I'm not talking about wanting to be a healthy weight. I am not at an ideal BMI. When I exercise and diet (which I'll eventually get to. I promise you and me that.) I'm not aiming for a dress size or pant size. I'm aiming to be healthier.

Have you see this commercial?



When I first saw this commercial during the Super Bowl many years ago, I was brought to tears.

Hopefully, the media becomes full of pictures of real, healthy, happy women. And the next generation of girls will have an easier time of it than I did.

4 comments:

  1. I know those issues all to well. As I've gotten older I have more "fat days" than "skinny" ones. I on occasion mention how unattractive or fat I feel to Ed. And he is just amazed that I think that about myself.

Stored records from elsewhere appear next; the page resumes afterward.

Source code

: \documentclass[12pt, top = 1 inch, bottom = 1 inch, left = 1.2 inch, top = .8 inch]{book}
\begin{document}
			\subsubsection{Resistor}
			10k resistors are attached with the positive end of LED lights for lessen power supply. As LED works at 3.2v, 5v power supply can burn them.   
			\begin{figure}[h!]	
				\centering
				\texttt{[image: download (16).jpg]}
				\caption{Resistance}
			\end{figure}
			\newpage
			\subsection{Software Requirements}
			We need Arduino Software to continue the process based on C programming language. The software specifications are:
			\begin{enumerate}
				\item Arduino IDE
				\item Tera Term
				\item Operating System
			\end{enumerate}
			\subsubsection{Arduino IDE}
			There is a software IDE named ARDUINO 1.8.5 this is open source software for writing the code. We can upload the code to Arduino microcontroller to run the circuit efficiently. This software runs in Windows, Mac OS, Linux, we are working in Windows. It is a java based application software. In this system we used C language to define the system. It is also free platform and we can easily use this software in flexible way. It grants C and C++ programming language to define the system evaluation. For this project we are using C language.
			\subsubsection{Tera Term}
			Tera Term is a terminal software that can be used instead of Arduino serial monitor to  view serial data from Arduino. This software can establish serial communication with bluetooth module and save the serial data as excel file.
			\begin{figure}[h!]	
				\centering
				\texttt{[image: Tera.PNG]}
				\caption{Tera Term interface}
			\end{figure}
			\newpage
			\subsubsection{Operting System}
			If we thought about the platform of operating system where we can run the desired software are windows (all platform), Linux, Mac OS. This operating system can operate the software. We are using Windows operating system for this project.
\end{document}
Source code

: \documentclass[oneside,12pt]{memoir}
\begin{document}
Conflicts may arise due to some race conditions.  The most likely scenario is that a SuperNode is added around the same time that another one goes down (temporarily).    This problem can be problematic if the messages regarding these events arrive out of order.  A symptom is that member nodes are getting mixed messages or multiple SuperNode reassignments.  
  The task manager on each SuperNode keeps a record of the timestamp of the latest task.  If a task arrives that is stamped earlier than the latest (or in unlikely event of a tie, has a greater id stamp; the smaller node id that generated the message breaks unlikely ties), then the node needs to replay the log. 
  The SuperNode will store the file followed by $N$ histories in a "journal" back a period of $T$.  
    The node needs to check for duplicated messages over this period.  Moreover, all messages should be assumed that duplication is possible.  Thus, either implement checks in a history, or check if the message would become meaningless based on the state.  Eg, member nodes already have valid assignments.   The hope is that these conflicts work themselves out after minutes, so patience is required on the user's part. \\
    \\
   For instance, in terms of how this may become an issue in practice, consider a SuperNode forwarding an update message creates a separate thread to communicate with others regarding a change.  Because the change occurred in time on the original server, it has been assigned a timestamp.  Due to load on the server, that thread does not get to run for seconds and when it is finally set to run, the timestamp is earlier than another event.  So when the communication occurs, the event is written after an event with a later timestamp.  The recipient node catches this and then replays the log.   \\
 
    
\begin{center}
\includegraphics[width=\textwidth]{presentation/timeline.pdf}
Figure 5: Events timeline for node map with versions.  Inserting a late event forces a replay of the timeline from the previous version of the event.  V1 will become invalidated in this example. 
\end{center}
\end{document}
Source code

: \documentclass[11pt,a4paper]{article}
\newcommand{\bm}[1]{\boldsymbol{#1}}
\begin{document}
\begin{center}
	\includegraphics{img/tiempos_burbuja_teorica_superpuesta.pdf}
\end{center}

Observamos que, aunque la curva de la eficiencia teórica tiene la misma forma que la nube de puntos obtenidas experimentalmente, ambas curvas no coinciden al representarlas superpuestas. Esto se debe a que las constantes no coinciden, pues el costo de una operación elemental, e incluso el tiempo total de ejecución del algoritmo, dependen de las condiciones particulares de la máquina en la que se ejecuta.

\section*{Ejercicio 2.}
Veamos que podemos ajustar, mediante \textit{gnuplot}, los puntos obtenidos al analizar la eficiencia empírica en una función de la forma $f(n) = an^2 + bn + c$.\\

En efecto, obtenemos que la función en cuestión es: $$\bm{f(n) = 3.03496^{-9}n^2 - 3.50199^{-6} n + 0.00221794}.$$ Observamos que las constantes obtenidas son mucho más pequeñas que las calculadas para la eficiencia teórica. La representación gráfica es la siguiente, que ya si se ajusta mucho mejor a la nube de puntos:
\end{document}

He said he never believed that women thought that until I said something about it all the time.
    I to struggle, and know for my female counterparts it's a lot rougher after having kids. A friend of mine is always complaining, and all I see is her size 2 ass after having four kids. Yeah. we all have issues. and Katherine. I always thought you were beautiful and have many times compared myself to you. (You always come out the winner, not just int he looks dept.)
    But I think every woman has these issues whether they make them known or not.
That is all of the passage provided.